Niños en edad escolar se enfrentan a pena de cárcel por pintar en los libros sobre el rostro del presidente
Los expertos internacionales del comité de investigación de la ONU para Burundi han hallado indicios de torturas y desapariciones forzadas en el país africano, inmerso desde hace meses en una crisis política detonada por el presidente Pierre Nkurunzuza y que según Naciones Unidas todavía está lejos de terminar.

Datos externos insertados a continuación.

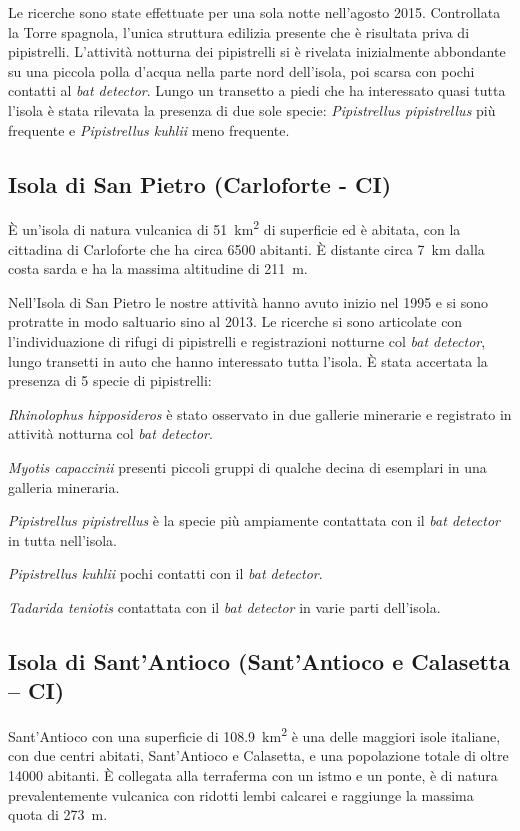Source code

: \begin{multicols}{2}
\begin{compactdesc}
Le ricerche sono state effettuate per una sola notte nell’agosto 2015. Controllata la Torre spagnola, l’unica struttura edilizia presente che è risultata priva di pipistrelli.
L’attività notturna dei pipistrelli si è rivelata inizialmente abbondante su una piccola polla d’acqua nella parte nord dell’isola, poi scarsa con pochi contatti al \textit{bat detector}.
Lungo un transetto a piedi che ha interessato quasi tutta l’isola è stata rilevata la presenza di due sole specie: \emph{Pipistrellus pipistrellus} più frequente e \emph{Pipistrellus kuhlii} meno frequente. 

\subsection*{Isola di San Pietro (Carloforte - CI)}
È un’isola di natura vulcanica di \SI{51}{\square\kilo\meter} di superficie ed è abitata, con la cittadina di Carloforte che ha circa 6500 abitanti. È distante circa 7~km dalla costa sarda e ha la massima altitudine di 211~m.

Nell’Isola di San Pietro le nostre attività hanno avuto inizio nel 1995 e si sono protratte in modo saltuario sino al 2013. Le ricerche si sono articolate con l’individuazione di rifugi di pipistrelli e registrazioni notturne col \textit{bat detector}, lungo transetti in auto che hanno interessato tutta l’isola.
È stata accertata la presenza di 5 specie di pipistrelli: 
\begin{compactdesc}
\item[\emph{Rhinolophus hipposideros}] è stato osservato in due gallerie minerarie e registrato in attività notturna col \textit{bat detector}. 
\item[\emph{Myotis capaccinii}] presenti piccoli gruppi di qualche decina di esemplari in una galleria mineraria. 
\item[\emph{Pipistrellus pipistrellus}] è la specie più ampiamente contattata con il \textit{bat detector} in tutta nell’isola. 
\item[\emph{Pipistrellus kuhlii}] pochi contatti con il \textit{bat detector}. 
\item[\emph{Tadarida teniotis}] contattata con il \textit{bat detector} in varie parti dell’isola. 
\end{compactdesc}

\subsection*{Isola di Sant'Antioco (Sant'Antioco e Calasetta – CI)}
Sant'Antioco con una superficie di \SI{108.9}{\square\kilo\meter} è una delle maggiori isole italiane, con due centri abitati, Sant’Antioco e Calasetta, e una popolazione totale di oltre 14000 abitanti. È collegata alla terraferma con un istmo e un ponte, è di natura prevalentemente vulcanica con ridotti lembi calcarei e raggiunge la massima quota di 273~m.


\end{compactdesc}
\end{multicols}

La victoria de Nkurunziza en las últimas elecciones de julio de 2015 -- a las que compareció a pesar de que la oposición denunció que era anticonstitucional --, abrió gravísimos episodios de violencia, ejecuciones, abusos y desapariciones forzadas instigados presuntamente por las fuerzas de seguridad burundesas, así como la detención de decenas de activistas contra el Gobierno.

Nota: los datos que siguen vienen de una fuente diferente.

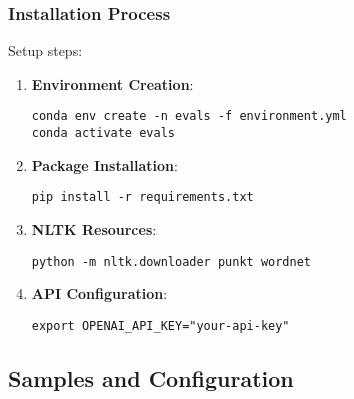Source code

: \subsubsection{Installation Process}
Setup steps:
\begin{enumerate}
    \item \textbf{Environment Creation}:
    \begin{lstlisting}[breaklines=true, basicstyle=\ttfamily\footnotesize]
conda env create -n evals -f environment.yml
conda activate evals
    \end{lstlisting}

    \item \textbf{Package Installation}:
    \begin{lstlisting}[breaklines=true, basicstyle=\ttfamily\footnotesize]
pip install -r requirements.txt
    \end{lstlisting}

    \item \textbf{NLTK Resources}:
    \begin{lstlisting}[breaklines=true, basicstyle=\ttfamily\footnotesize]
python -m nltk.downloader punkt wordnet
    \end{lstlisting}

    \item \textbf{API Configuration}:
    \begin{lstlisting}[breaklines=true, basicstyle=\ttfamily\footnotesize]
export OPENAI_API_KEY="your-api-key"
    \end{lstlisting}
\end{enumerate}

\subsection{Samples and Configuration}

Ahora, la llamada Investigación Independiente de Naciones Unidas sobre Burundi (la UNIIB, por sus siglas en inglés) registra una "calma relativa" en el país, que sin embargo "no debería confundirse con un final de la crisis", en palabras de uno de los tres expertos que han visitado el país, el relator especial de la ONU para Ejecuciones Extrajudiciales, Sumarias o Arbitrarias, Christof Hayns.
"Uno de los avances más importantes desde principios de año ha consistido en el descenso significativo del número de ejecuciones", indicó Hayns en un comentario matizado por su compañero de investigación, el experto colombiano en procesos de reconciliación nacional, Pablo de Greiff.
"Esta calma", apuntó De Greiff, "no debería confundirse con estabilidad a largo plazo porque todavía existen graves preocupaciones sobre la situación de los derechos humanos y no hay indicios de disminución de desapariciones forzadas o tortura. La impunidad sigue a la orden del día".
Además, los expertos denuncian que la mayoría de los presos políticos siguen en la cárcel y, peor aún, que las autoridades burundesas han extendido sus detenciones arbitrarias a la población civil, niños incluidos, por el mero hecho de pintar en sus libros escolares sobre el rostro del jefe del Estado".
"Algunos de ellos se enfrentan a condenas de entre cinco y diez años de cárcel", ha manifestado Heyns, mientras la experta en desplazados, la argelina Maya Sahli Fadel, ha expresado su "desconcierto" ante el "estado de caos en el que se encuentra la sociedad civil en Burundi, o lo que queda de ella", dada la suspensión en vigor sobre la mayoría de las ONG, "y las que pueden trabajar lo hacen en un clima de miedo e intimidación".
Estas son las informaciones preliminares del grupo de expertos, que enviará su informe final sobre Burundi al Consejo de Derechos Humanos de Naciones Unidas en septiembre de 2016.